First published by Grolsch FilmWorks
These days, going back has once again become passé. Back in 2006, when Ernesto Díaz Espinoza debuted with his Chile-flavoured Eighties action/martial arts throwback Kiltro, its absurdist genre mashup seemed utterly charming, even novel – but now, in the wake of the Tarantino-Rodriguez Grindhouse double-feature (2007), postmodern ‘guilty pleasure’ revivals are a dime a dozen, which is why much of the sheen has come off Espinoza’s latest knowingly daft genre-blender.
The title obviously pays homage to Sam Peckinpah’s hyperviolent scuzzfest Bring Me the Head of Alfredo Garcia (1974) but even before Espinoza’s DJ protagonist Santiago (Matías Oviedo) has had time to say to his friend of a new videogame, “I knew you’d like it, it’s just like GTA”, viewers will have worked out that a key reference point for both the look and structure of this film is the Grand Theft Auto series (and I mean the videogame franchise, not Ron Howard’s 1977 film).

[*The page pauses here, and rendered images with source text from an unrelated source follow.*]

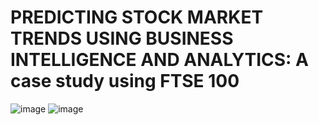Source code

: # PREDICTING STOCK MARKET TRENDS USING BUSINESS INTELLIGENCE AND ANALYTICS: A case study using FTSE 100

![image](https://github.com/ROCeey/FTSE-Stock-Price-Prediction/assets/67713745/674d53ff-25b2-4069-a533-980596da4a3b)
![image](https://github.com/ROCeey/FTSE-Stock-Price-Prediction/assets/67713745/72733da0-c7f4-4675-8c75-98635f2c4125)


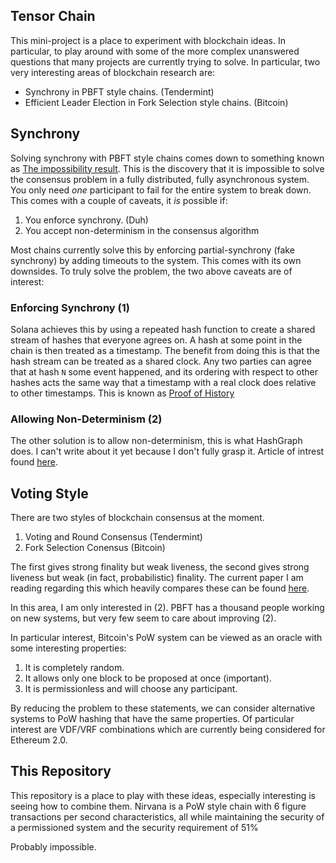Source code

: Tensor Chain
--------------------------------------------------------------------------------

This mini-project is a place to experiment with blockchain ideas. In
particular, to play around with some of the more complex unanswered questions
that many projects are currently trying to solve. In particular, two very interesting
areas of blockchain research are:

* Synchrony in PBFT style chains. (Tendermint)
* Efficient Leader Election in Fork Selection style chains. (Bitcoin)


## Synchrony

Solving synchrony with PBFT style chains comes down to something known as [The
impossibility result][1]. This is the discovery that it is impossible to solve
the consensus problem in a fully distributed, fully asynchronous system. You
only need _one_ participant to fail for the entire system to break down. This
comes with a couple of caveats, it _is_ possible if:

1. You enforce synchrony. (Duh)
2. You accept non-determinism in the consensus algorithm

Most chains currently solve this by enforcing partial-synchrony (fake
synchrony) by adding timeouts to the system. This comes with its own downsides.
To truly solve the problem, the two above caveats are of interest:

### Enforcing Synchrony (1)
Solana achieves this by using a repeated hash function to create a shared
stream of hashes that everyone agrees on. A hash at some point in the chain is
then treated as a timestamp. The benefit from doing this is that the hash
stream can be treated as a shared clock. Any two parties can agree that at hash
`N` some event happened, and its ordering with respect to other hashes acts the
same way that a timestamp with a real clock does relative to other timestamps.
This is known as [Proof of History][2]

### Allowing Non-Determinism (2)
The other solution is to allow non-determinism, this is what HashGraph does. I
can't write about it yet because I don't fully grasp it. Article of intrest found
[here][3].


## Voting Style

There are two styles of blockchain consensus at the moment.

1. Voting and Round Consensus (Tendermint)
2. Fork Selection Conensus (Bitcoin)

The first gives strong finality but weak liveness, the second gives strong
liveness but weak (in fact, probabilistic) finality. The current paper I am
reading regarding this which heavily compares these can be found [here][4].

In this area, I am only interested in (2). PBFT has a thousand people working
on new systems, but very few seem to care about improving (2).

In particular interest, Bitcoin's PoW system can be viewed as an oracle with
some interesting properties:

1. It is completely random.
2. It allows only one block to be proposed at once (important).
3. It is permissionless and will choose any participant.

By reducing the problem to these statements, we can consider alternative
systems to PoW hashing that have the same properties. Of particular interest
are VDF/VRF combinations which are currently being considered for Ethereum 2.0.

This Repository
--------------------------------------------------------------------------------

This repository is a place to play with these ideas, especially interesting is
seeing how to combine them. Nirvana is a PoW style chain with 6 figure
transactions per second characteristics, all while maintaining the security of
a permissioned system and the security requirement of 51%

Probably impossible.

[1]: https://groups.csail.mit.edu/tds/papers/Lynch/jacm85.pdf
[2]: https://medium.com/solana-labs/proof-of-history-a-clock-for-blockchain-cf47a61a9274
[3]: https://hackernoon.com/demystifying-hashgraph-benefits-and-challenges-d605e5c0cee5
[4]: https://dahliamalkhi.files.wordpress.com/2016/08/blockchainbft-beatcs2017.pdf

When Santiago falls foul of Argentinian mobster Che Sausage (Jorge Alis), he offers to bring in Sausage’s ex-girlfriend, the fetish-fashioned kick-assassin Machine Gun Woman (Fernanda Urrejola) – and so his efforts to track her down are presented as a series of titled gaming ‘missions’ whose ‘success’ or ‘failure’ is similarly advertised, while the appearance of each new character is accompanied by an intertitle stating their name and the current price on their head.
It is similar, if less inventively witty, than the gaming motifs of Scott Pilgrim Vs. The World (2010), although the pattern of its stylisation, established very early in the picture, shows little variation, while the plot itself is too disposable to be very interesting in itself, and the action, though certainly bloody and hyperbolic, is also repetitive and somewhat undistinguished. So Bring Me The Head of the Machine Gun Woman runs out of steam long before its 75 minutes are over – although it does contain a particularly bizarre sex scene between Santiago and a bound, bullet-riddled Machine Gun Woman that is reminiscent of Cronenberg’s Crash as much as anything from Peckinpah. Let’s leave to the sociologists the suggestion that everyone in Chile’s capital (apart from Santiago’s beloved mother) is directly connected with organised crime or mercenary killing – but viewed in isolation from its social context, Espinoza’s film is like a game being played by somebody else.